Mais il fait beau, la jeunesse ne passe qu’une fois, en zone contaminée comme sous les bombes, et cupidon est un enfant sans tête. Dans une scène où les deux amants sont couchés dans un coin de verdure, la sirène se fait entendre, et Carole explique à Gary : jusqu’à trois sonneries, c’est un exercice. Quatre, un test, cinq un incident mineur, six, sérieux, sept, grave. Quand ils ne regardent pas la centrale, elle se rappelle à eux par le danger qu’elle ne cesse de représenter, de jour comme de nuit. Son ombre énorme bouffe tout, le présent comme l’avenir.
La bande-son de Rob est impressionnante, rappelant parfois la course d’un train sur les rails, ou lâchant des percussions qui renforcent le sentiment de menace. La façon de filmer, extrêmement empathique, souligne aussi ce que ce monde à côté du monde a de fragile et de presque tribal en même temps : cette communauté d’ouvriers est hors du temps, sa vie ne tient qu’à un fil, ils savent qu’ils ne dureront pas : on ne peut théoriquement pas rester dans ce boulot qui ronge la vie plus de trois ans. La scène du mariage, tournée au ralenti et sans autre son que la musique, qui donne une impression de distorsion, souligne le décrochage mais aussi la solidarité de ce petit milieu. Ce film a été tourné en 2013, autour de Cruas pour la France, et pour les scènes de l’intérieur de la zone du réacteur à la centrale de Zwentendorf en Autriche, qui n’a jamais été mise en service.

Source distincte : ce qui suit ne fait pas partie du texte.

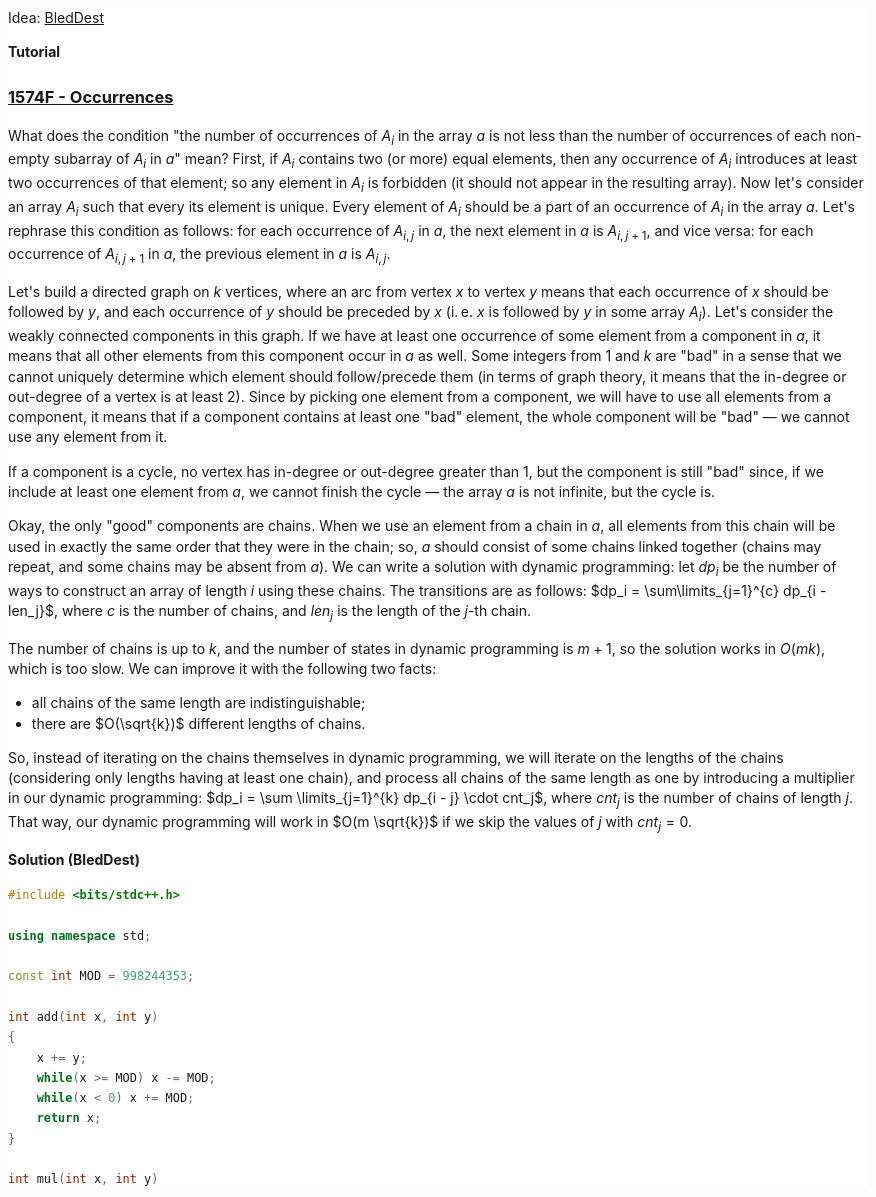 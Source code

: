 Idea: [BledDest](https://codeforces.com/profile/BledDest "International Grandmaster BledDest")

 **Tutorial**
### [1574F - Occurrences](../problems/F._Occurrences.md "Educational Codeforces Round 114 (Rated for Div. 2)")

What does the condition "the number of occurrences of $A_i$ in the array $a$ is not less than the number of occurrences of each non-empty subarray of $A_i$ in $a$" mean? First, if $A_i$ contains two (or more) equal elements, then any occurrence of $A_i$ introduces at least two occurrences of that element; so any element in $A_i$ is forbidden (it should not appear in the resulting array). Now let's consider an array $A_i$ such that every its element is unique. Every element of $A_i$ should be a part of an occurrence of $A_i$ in the array $a$. Let's rephrase this condition as follows: for each occurrence of $A_{i,j}$ in $a$, the next element in $a$ is $A_{i,j+1}$, and vice versa: for each occurrence of $A_{i,j+1}$ in $a$, the previous element in $a$ is $A_{i,j}$.

Let's build a directed graph on $k$ vertices, where an arc from vertex $x$ to vertex $y$ means that each occurrence of $x$ should be followed by $y$, and each occurrence of $y$ should be preceded by $x$ (i. e. $x$ is followed by $y$ in some array $A_i$). Let's consider the weakly connected components in this graph. If we have at least one occurrence of some element from a component in $a$, it means that all other elements from this component occur in $a$ as well. Some integers from $1$ and $k$ are "bad" in a sense that we cannot uniquely determine which element should follow/precede them (in terms of graph theory, it means that the in-degree or out-degree of a vertex is at least $2$). Since by picking one element from a component, we will have to use all elements from a component, it means that if a component contains at least one "bad" element, the whole component will be "bad" — we cannot use any element from it.

If a component is a cycle, no vertex has in-degree or out-degree greater than $1$, but the component is still "bad" since, if we include at least one element from $a$, we cannot finish the cycle — the array $a$ is not infinite, but the cycle is.

Okay, the only "good" components are chains. When we use an element from a chain in $a$, all elements from this chain will be used in exactly the same order that they were in the chain; so, $a$ should consist of some chains linked together (chains may repeat, and some chains may be absent from $a$). We can write a solution with dynamic programming: let $dp_i$ be the number of ways to construct an array of length $i$ using these chains. The transitions are as follows: $dp_i = \sum\limits_{j=1}^{c} dp_{i - len_j}$, where $c$ is the number of chains, and $len_j$ is the length of the $j$-th chain.

The number of chains is up to $k$, and the number of states in dynamic programming is $m + 1$, so the solution works in $O(mk)$, which is too slow. We can improve it with the following two facts:

* all chains of the same length are indistinguishable;
* there are $O(\sqrt{k})$ different lengths of chains.

So, instead of iterating on the chains themselves in dynamic programming, we will iterate on the lengths of the chains (considering only lengths having at least one chain), and process all chains of the same length as one by introducing a multiplier in our dynamic programming: $dp_i = \sum \limits_{j=1}^{k} dp_{i - j} \cdot cnt_j$, where $cnt_j$ is the number of chains of length $j$. That way, our dynamic programming will work in $O(m \sqrt{k})$ if we skip the values of $j$ with $cnt_j = 0$.

 **Solution (BledDest)**
```cpp
#include <bits/stdc++.h>     

using namespace std;

const int MOD = 998244353;

int add(int x, int y)
{
 	x += y;
 	while(x >= MOD) x -= MOD;
 	while(x < 0) x += MOD;
 	return x;
}

int mul(int x, int y)
```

Je n’ai pas pu empêcher de penser au film de Carné Le jour se lève, beaucoup plus elliptique sur la condition d’ouvrier de Gabin, qu’on ne voit que dans une seule scène au boulot, avec ses poumons grillés et le lait qu’il doit boire régulièrement pour se détoxifier. Mais dans le film de Carné aussi la toile de fond du désespoir ouvrier finit par dévorer la romance qui semblait être le sujet. Les ouvriers sous-traités du nucléaire sont 22 000 environ en France, travaillant dans des conditions extrêmes, mal payés, mal formés, trimballés d’une centrale à l’autre au gré des arrêts de tranche, sourdement mités par la contamination. Ce film qui s’invite dans leur petite communauté malmenée (on notera les rôles de la patronne de la boîte sous-traitante, uniquement là quand les choses dévissent, et celui de la femme médecin qui suit les ouvriers) rappelle leur existence et leur rend hommage, à eux qui sont l’autre carburant de l’industrie nucléaire. La façon dont leurs corps sont traités est éloquente : harnachés, entraînés, dénudés, douchés sous pression, testés, vérifiés, contaminés, ils ne s’appartiennent pas. Mais la cinéaste s’attache à montrer ces corps qui pourtant s’ébattent, se bousculent, jouent, paradent et se bagarrent, mettant en valeur ce qu’ils restent en dépit de tout, des vêtements de vie.